Here is one way to export a subset of the user table...
- Go to ServiceNow, ideally not PROD instance, and login as admin user.
- Navigate to application filter (top left corner), type in sys_user.list to dump the user table.
- This will find potentially 200k or so entries, and you cannot export that many accounts.
- Define a filter, which shows you a subset of users.

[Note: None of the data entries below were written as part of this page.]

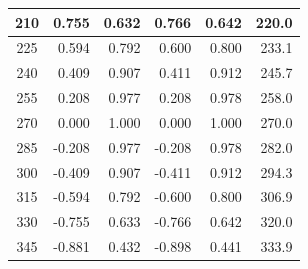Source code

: \begin{table}[htbp]
\begin{center}
\begin{tabular}{|p{15 mm}|p{15 mm}|p{15 mm}|p{15 mm}|p{15 mm}|p{15 mm}|}
            \multicolumn{1}{|c|}{210}                  & \multicolumn{1}{|r|}{0.755}                     & \multicolumn{1}{|r|}{0.632}      & \multicolumn{1}{|r|}{0.766}      & \multicolumn{1}{|r|}{0.642}         & \multicolumn{1}{|r|}{220.0}      \\ \hline
            \multicolumn{1}{|c|}{225}                  & \multicolumn{1}{|r|}{0.594}                     & \multicolumn{1}{|r|}{0.792}      & \multicolumn{1}{|r|}{0.600}      & \multicolumn{1}{|r|}{0.800}         & \multicolumn{1}{|r|}{233.1}      \\ \hline
            \multicolumn{1}{|c|}{240}                  & \multicolumn{1}{|r|}{0.409}                     & \multicolumn{1}{|r|}{0.907}      & \multicolumn{1}{|r|}{0.411}      & \multicolumn{1}{|r|}{0.912}         & \multicolumn{1}{|r|}{245.7}      \\ \hline
            \multicolumn{1}{|c|}{255}                  & \multicolumn{1}{|r|}{0.208}                     & \multicolumn{1}{|r|}{0.977}      & \multicolumn{1}{|r|}{0.208}      & \multicolumn{1}{|r|}{0.978}         & \multicolumn{1}{|r|}{258.0}      \\ \hline
            \multicolumn{1}{|c|}{270}                  & \multicolumn{1}{|r|}{0.000}                     & \multicolumn{1}{|r|}{1.000}      & \multicolumn{1}{|r|}{0.000}      & \multicolumn{1}{|r|}{1.000}         & \multicolumn{1}{|r|}{270.0}      \\ \hline
            \multicolumn{1}{|c|}{285}                  & \multicolumn{1}{|r|}{-0.208}                    & \multicolumn{1}{|r|}{0.977}      & \multicolumn{1}{|r|}{-0.208}     & \multicolumn{1}{|r|}{0.978}         & \multicolumn{1}{|r|}{282.0}      \\ \hline
            \multicolumn{1}{|c|}{300}                  & \multicolumn{1}{|r|}{-0.409}                    & \multicolumn{1}{|r|}{0.907}      & \multicolumn{1}{|r|}{-0.411}     & \multicolumn{1}{|r|}{0.912}         & \multicolumn{1}{|r|}{294.3}      \\ \hline
            \multicolumn{1}{|c|}{315}                  & \multicolumn{1}{|r|}{-0.594}                    & \multicolumn{1}{|r|}{0.792}      & \multicolumn{1}{|r|}{-0.600}     & \multicolumn{1}{|r|}{0.800}         & \multicolumn{1}{|r|}{306.9}      \\ \hline
            \multicolumn{1}{|c|}{330}                  & \multicolumn{1}{|r|}{-0.755}                    & \multicolumn{1}{|r|}{0.633}      & \multicolumn{1}{|r|}{-0.766}     & \multicolumn{1}{|r|}{0.642}         & \multicolumn{1}{|r|}{320.0}      \\ \hline
            \multicolumn{1}{|c|}{345}                  & \multicolumn{1}{|r|}{-0.881}                    & \multicolumn{1}{|r|}{0.432}      & \multicolumn{1}{|r|}{-0.898}     & \multicolumn{1}{|r|}{0.441}         & \multicolumn{1}{|r|}{333.9}      \\ \hline
        \end{tabular}
    \end{center}
\end{table}

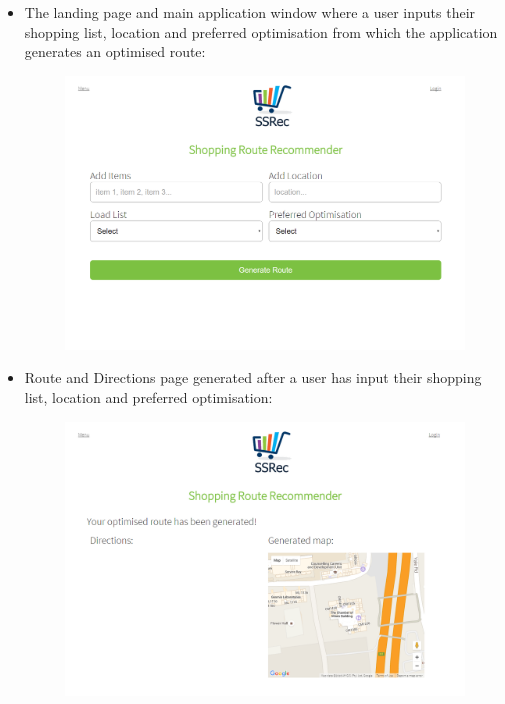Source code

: \documentclass[10pt, a4paper, onecolumn]{scrartcl}
\begin{document}
\begin{itemize}
					\item The landing page and main application window where a user inputs their shopping list, location and preferred optimisation from which the application generates an optimised route:
					\begin{figure}[h!]
						\centering
						\includegraphics[scale = 0.5]{Images/index.PNG}
						\label{menu}
					\end{figure}
					
					\item Route and Directions page generated after a user has input their shopping list, location and preferred optimisation:
					\begin{figure}[h!]
						\centering
						\includegraphics[scale = 0.5]{Images/routeGen.PNG}
						\label{menu}
					\end{figure}
					

\end{itemize}
\end{document}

Here's a way: "NetID starts with b"
- Apply that filter, which limited me down to 7715 hits
- Right click on the results page, along the column headers.
- You will get a new menu, with an Export submenu
- Pick CSV out of that list
- Choose to download the export
How to parse the export csv with a subset of the user table...
zuse:Downloads db692$ head sys_user_from_test_starts_with_b.csv "user_name","employee_number","name","title","source","u_facit","u_organization.u_department.u_division.u_id","u_organization.u_department.id","u_organization.u_id","active","mobile_phone","sys_created_on" "b1912a","10793883","Brian Marshall","","","false","","","","false","","2012-02-23 11:43:23" "ba2","10089420","Beatrice Abetti","","","false","D00609","G00806","872108","false","","2012-02-23 09:23:43" "ba22","10097002","Barbara Amato-Kuslan","","","false","D03474","G01951","960003","true","","2012-02-23 09:24:22"
You want to look for the subset with colliding netids...
zuse:Downloads db692$ cat sys_user_from_test_starts_with_b.csv | awk -F, '{print $1}' | uniq -d | wc 34 34 271
My concerns about this approach
If you go through the set of colliding netids, they seem to be sequential. This makes me concerned that there are lingering bad accounts in our sys_user table that have not yet collided, but will collide when new netids are created as new people develop relationships with Yale.
Here's some work I did...
cat sys_user_from_test_starts_with_b.csv | awk -F, '{print $1}' | uniq -d > duplicate_netids_starts_with_b.csv cat duplicate_netids_starts_with_b.csv | while read line ; do grep $line sys_user_from_test_starts_with_b.csv ; done
I can redirect with >> that last output, and I end up with a file that seems to show what I suspected. Forwarding this to Bill and having a discussion.
Moving onto the process of determining not-yet-collided junk netid accounts
Bill has gathered the legitimate set of netids from the authoritative source. I need to do complicated set theory operations on the set of lists of real netids versus what I have in my dumps from service now.
So Backeberg installed MySQL on his Mac, he's loading the data onto MySQL so he can use SQL against these sets and isolate records and find patterns more readily.
Downloaded MySQL 64-bit dmg. Installed the two packages. Started up the service after reading the readme.
I had to cleanup the Bill dump from prod NetID source, because it was chock full of whitespace...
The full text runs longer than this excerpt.